Now that many of the banks with some losses in the US sub-prime area have reported it may be a good time to look back at what has happened and then look forward to what is likely to happen over the next 6 to 12 months.
Looking back, I am glad to be able to say that I have been proven substantially correct. None of the bigger international banks have had any real problems – with most not even having this problem to cause them to drop into losses for the year, even though some have reported losses (after full write-downs) for the quarter.
Northern Rock was the only bank outside the US to suffer real problems and this was a liquidity issue – not a capital one. Inside the US several smaller banking insitiutions have failed, but these have been quite small banks that were heavily involved in the lending.
In Australia, again, none of the banks or larger ADIs have had any real problems and, after a few weeks of liquidity problems, we have largely returned to business as usual.
The ones that have had problems are the non-banks that have relied on wholesale funds to keep their businesses afloat – Rams Home Loans being a perfect example. Rams, as a business, did not fail, but they have been unable to secure funding to keep it going and had to be, effectively, rescued by one of the banks (Westpac).
Really, what this “crisis” has done is what any instability should do – prune out the weaker players and allow the well-managed and run (or just the lucky) to continue. The ones that have failed were the ones with a business model that was too reliant on other players in the market and / or had poor timing on their fund raisings. When there was instability they were the ones sitting there exposed. Again – the strong survive and the weak perish. If a firm cannot go for a few weeks withoutexternal funding then, honestly, why should they be able to survive?
As banking crises go, though, this was a puppy – if a bit of a vicious puppy.
The Medium Term
As the remainder of the US sub-prime stuff reprices over the next 6 to 12 months, though, will it get worse? In short, the answer is no. The bulk of it is still to re-price, but most of the banks that have reported have written down their entire sub-prime holdings, not just the stuff that has repriced already. The reason for this is clear – it is both prudent, and required, for them to do so.

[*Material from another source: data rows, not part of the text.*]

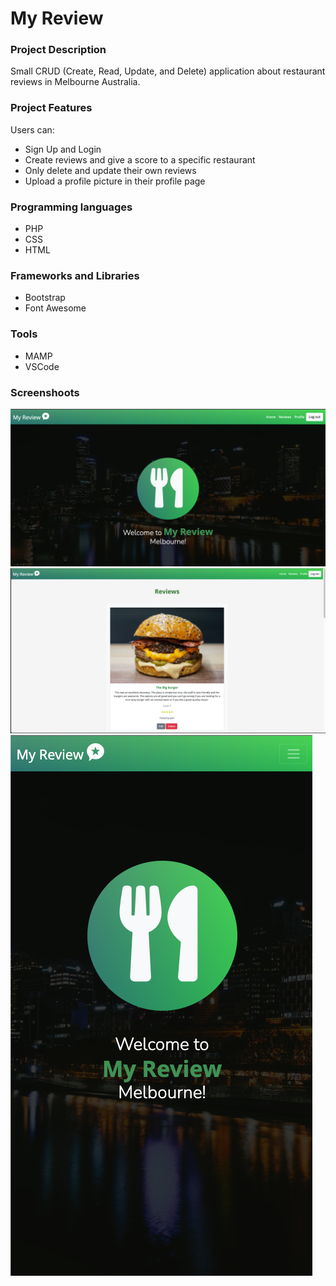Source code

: <h1>My Review</h1>

<h3>Project Description</h3>
Small CRUD (Create, Read, Update, and Delete) application about restaurant reviews in Melbourne Australia.

<h3>Project Features </h3>

Users can:

<ul>
    <li>Sign Up and Login</li>
    <li>Create reviews and give a score to a specific restaurant</li>
    <li>Only delete and update their own reviews</li>
    <li>Upload a profile picture in their profile page</li>
</ul>

<h3>Programming languages</h3>
<ul>
    <li>PHP</li>
    <li>CSS</li>
    <li>HTML</li> 
</ul>

<h3>Frameworks and Libraries</h3>
<ul>
    <li>Bootstrap</li>
    <li>Font Awesome</li>
    
</ul>

<h3>Tools</h3>
<ul>
    <li>MAMP</li>
    <li>VSCode</li>
</ul>

<h3>Screenshoots</h3>
<img src="https://github.com/pamelaposada/my-review/blob/main/screenshoots/my-review-1.png" alt="home page">

<img src="https://github.com/pamelaposada/my-review/blob/main/screenshoots/my-review-2.png" alt="review">

<img src="https://github.com/pamelaposada/my-review/blob/main/screenshoots/my-review-3.png" alt="home">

A quick look at IAS 39 and FAS 133 (the relevant accounting standards for most of the banks) says that they have to write their assets down as soon as it looks like they have lost value. In the case of the sub-prime stuff this has already happened. There will be some adjustments to the values over the next few months, but they can be expected to be upward revaluations as the market starts to clear of this stuff. The written down values would be the current worst case – not necessarily their expected outcome.
In situations like this banks (and other listed firms) are increasingly obeying the maxim that ou get the bad news out early, and, if anything, make it look worse that it is. The reason for this is that the market hates downside surprises, but likes upside ones. Getting the bad news out early and big is better than a situation where you just gradually dribble out the bad news.
A single, big, poor number is much better than a few smaller ones.
Banks will take a good look at their counterparties and see if they need to re-visit their lending policies, but the worst of this one can now be expected to be over.